Артем Львович совершенно не удивился визиту Ольги, и это
сразу насторожило ее.
— Привет, — сказал он. — А мы только что о
вас говорили.
— Я знаю. С моим мужем.
— Точно, — осклабился Артем Львович.
— Что порекомендовали? — Ольга решила, что
иронический тон будет самым уместным. Ирония — единственная эмоция, которой
напрочь лишены душевнобольные.
— То же, что и всегда, — Артем Львович даже не
соизволил сбросить ноги со стола. — Аспирин, горчичники, постельный режим
и компрессы на ночь. Желательно водочные. Вы напрасно встали, горло — вещь
обманчивая.
— При чем здесь горло?
— Ну, когда я осматривал вас, если вы помните…
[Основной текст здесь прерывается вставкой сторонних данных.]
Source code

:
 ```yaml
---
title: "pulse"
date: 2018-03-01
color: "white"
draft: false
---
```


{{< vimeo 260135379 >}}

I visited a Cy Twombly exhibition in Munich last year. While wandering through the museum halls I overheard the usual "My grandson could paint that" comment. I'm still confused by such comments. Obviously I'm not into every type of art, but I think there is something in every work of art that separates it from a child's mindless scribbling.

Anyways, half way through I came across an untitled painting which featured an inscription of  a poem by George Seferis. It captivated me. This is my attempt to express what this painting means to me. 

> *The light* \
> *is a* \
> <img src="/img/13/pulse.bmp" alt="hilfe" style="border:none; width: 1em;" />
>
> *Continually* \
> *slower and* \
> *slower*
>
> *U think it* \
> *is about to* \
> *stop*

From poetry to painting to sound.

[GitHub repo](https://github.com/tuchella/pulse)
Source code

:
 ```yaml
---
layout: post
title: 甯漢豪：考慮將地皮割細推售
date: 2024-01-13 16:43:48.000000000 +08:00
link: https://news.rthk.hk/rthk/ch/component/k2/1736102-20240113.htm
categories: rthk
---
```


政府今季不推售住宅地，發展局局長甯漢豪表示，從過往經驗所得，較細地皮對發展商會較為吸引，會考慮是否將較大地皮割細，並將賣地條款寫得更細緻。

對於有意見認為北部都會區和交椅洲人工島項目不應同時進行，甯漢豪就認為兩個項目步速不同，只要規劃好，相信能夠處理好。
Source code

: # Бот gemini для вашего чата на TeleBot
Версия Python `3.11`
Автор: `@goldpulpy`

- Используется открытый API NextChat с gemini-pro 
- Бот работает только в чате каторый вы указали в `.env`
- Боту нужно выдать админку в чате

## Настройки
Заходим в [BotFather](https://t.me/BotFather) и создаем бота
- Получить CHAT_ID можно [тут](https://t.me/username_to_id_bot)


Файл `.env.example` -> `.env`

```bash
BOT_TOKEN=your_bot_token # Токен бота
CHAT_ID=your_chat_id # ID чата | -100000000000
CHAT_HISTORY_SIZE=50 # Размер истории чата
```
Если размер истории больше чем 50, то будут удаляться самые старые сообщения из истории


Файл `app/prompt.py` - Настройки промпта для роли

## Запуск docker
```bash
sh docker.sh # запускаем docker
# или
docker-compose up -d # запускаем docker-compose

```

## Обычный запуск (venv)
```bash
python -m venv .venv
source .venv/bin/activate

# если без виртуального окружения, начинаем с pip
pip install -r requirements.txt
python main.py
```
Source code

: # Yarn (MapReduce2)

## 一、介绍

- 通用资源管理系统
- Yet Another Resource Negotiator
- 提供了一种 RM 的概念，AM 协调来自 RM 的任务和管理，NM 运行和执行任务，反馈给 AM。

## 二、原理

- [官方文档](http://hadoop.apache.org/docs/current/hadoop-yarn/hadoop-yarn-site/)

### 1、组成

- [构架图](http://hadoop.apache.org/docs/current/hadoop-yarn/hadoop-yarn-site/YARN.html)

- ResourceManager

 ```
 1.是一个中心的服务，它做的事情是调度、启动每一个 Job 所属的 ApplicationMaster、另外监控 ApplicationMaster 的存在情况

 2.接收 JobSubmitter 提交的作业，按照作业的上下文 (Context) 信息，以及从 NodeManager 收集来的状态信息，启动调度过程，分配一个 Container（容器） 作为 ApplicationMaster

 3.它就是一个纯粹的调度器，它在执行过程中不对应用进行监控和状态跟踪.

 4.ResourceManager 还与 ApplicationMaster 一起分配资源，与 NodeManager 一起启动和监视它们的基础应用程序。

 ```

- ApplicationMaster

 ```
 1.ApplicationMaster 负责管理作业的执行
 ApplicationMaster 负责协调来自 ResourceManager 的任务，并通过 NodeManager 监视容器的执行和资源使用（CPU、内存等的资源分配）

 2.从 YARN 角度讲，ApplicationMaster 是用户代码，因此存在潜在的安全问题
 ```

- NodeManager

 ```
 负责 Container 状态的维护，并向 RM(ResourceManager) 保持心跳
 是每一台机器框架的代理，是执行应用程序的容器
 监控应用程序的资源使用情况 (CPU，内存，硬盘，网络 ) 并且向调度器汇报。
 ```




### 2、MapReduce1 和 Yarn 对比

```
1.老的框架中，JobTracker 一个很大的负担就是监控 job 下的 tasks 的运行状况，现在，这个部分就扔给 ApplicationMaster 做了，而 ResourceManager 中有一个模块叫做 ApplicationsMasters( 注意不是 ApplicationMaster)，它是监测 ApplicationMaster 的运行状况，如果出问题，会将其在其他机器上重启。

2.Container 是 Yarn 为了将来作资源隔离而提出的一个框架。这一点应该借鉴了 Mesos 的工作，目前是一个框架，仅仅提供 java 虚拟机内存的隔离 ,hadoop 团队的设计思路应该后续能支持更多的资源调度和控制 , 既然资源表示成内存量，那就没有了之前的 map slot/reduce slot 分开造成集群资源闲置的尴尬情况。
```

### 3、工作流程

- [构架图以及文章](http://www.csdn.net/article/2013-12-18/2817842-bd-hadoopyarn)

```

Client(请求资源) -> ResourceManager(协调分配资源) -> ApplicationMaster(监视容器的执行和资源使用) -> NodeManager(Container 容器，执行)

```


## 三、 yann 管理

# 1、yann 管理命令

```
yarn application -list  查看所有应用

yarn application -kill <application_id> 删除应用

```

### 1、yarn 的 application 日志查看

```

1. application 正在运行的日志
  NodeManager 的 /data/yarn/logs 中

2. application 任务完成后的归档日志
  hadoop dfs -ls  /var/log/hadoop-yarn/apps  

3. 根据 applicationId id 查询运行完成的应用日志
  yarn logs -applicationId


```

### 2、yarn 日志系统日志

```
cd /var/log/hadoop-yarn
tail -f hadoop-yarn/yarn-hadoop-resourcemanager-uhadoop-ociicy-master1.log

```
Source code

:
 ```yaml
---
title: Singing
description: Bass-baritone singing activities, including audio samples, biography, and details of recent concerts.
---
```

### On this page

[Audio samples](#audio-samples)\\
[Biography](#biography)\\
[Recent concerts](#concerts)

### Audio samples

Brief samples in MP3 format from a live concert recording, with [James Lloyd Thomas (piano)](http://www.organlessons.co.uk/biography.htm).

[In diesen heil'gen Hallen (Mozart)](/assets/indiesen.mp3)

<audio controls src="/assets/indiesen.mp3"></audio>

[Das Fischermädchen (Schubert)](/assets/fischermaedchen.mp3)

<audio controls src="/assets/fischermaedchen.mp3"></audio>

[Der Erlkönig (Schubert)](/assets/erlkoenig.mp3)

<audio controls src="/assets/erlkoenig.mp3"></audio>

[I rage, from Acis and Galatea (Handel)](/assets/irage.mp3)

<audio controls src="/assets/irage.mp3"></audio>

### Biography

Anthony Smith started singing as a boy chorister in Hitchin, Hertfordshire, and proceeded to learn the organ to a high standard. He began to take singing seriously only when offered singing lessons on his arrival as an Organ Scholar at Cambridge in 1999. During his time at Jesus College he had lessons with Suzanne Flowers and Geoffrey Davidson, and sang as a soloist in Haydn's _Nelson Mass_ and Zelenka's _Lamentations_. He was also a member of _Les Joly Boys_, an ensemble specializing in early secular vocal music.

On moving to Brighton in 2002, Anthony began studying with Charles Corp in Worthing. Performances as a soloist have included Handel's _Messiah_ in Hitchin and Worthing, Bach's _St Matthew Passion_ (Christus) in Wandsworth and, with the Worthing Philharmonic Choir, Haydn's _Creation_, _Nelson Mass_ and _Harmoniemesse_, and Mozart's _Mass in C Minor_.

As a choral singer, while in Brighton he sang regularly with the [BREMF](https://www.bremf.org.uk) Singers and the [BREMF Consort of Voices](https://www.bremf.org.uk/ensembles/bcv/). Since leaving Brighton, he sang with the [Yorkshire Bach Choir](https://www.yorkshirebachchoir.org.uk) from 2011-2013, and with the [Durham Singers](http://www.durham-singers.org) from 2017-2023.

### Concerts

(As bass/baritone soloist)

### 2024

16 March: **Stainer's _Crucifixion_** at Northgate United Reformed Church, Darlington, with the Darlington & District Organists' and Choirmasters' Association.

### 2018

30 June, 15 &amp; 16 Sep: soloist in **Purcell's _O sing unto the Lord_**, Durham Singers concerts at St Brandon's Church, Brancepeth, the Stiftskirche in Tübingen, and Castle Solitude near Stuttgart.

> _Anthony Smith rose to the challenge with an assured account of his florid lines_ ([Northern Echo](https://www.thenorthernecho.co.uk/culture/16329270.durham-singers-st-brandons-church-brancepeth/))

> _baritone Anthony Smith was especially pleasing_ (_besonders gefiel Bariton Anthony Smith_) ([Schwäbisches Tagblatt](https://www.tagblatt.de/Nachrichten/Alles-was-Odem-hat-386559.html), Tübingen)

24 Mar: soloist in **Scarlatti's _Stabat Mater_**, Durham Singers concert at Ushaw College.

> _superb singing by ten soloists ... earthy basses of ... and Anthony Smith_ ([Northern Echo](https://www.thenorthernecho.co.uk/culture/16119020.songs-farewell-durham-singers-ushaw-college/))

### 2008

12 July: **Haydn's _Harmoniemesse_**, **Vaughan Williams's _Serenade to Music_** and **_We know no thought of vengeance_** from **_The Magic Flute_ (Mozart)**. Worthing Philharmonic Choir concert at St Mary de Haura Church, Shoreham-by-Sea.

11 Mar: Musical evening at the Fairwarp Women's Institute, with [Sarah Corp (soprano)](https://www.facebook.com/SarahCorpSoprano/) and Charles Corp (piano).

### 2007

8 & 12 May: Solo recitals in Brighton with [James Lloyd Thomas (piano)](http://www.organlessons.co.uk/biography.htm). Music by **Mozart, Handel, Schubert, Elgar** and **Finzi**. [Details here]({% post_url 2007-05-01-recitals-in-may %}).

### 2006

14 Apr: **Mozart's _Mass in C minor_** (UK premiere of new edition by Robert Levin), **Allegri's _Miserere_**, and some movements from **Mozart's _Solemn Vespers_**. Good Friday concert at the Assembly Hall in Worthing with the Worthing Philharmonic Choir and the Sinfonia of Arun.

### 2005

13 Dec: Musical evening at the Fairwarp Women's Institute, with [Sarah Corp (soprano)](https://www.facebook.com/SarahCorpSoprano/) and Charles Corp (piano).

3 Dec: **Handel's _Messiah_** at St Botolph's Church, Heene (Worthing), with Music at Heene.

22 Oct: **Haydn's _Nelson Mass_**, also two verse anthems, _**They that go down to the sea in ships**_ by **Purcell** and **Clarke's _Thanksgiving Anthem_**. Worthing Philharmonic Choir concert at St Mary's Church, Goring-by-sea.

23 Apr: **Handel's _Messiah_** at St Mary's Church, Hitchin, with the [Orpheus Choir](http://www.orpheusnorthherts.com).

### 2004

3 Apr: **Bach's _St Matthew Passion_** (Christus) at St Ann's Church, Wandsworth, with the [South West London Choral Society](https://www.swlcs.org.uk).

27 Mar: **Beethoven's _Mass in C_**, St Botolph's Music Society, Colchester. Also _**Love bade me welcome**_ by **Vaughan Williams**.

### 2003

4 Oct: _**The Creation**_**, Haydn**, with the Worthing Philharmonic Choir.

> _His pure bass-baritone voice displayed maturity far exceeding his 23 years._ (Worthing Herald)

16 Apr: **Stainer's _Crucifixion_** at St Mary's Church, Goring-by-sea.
— Я помню! — Она повысила голос. — Я все
помню!
— Охотно верю. — Улыбка Артема Львовича стала еще
шире, Ольга даже увидела золотую коронку, загнанную глубоко в пасть. —
Только зачем же так кричать? Мы все-таки не в горячем цеху на сталепрокатном
заводе. И не на рынке.
Изысканное вальяжное хамство тоже шло ему.
— Что он сказал вам?
— Кто?
— Мой муж. Зачем он приходил?
— За аспирином.
— Врете. У нас есть аспирин. О чем вы говорили?
— Я давал клятву Гиппократа, душа моя. — Он посмотрел
на Ольгу прозрачными глазами клятвопреступника.
— Он все вам рассказал, да? — Опять этот приступ
неконтролируемой ярости, включающий в свою орбиту не только Марка, но и этот
бритый медицинский клистир. Лоб Ольги покрылся испариной.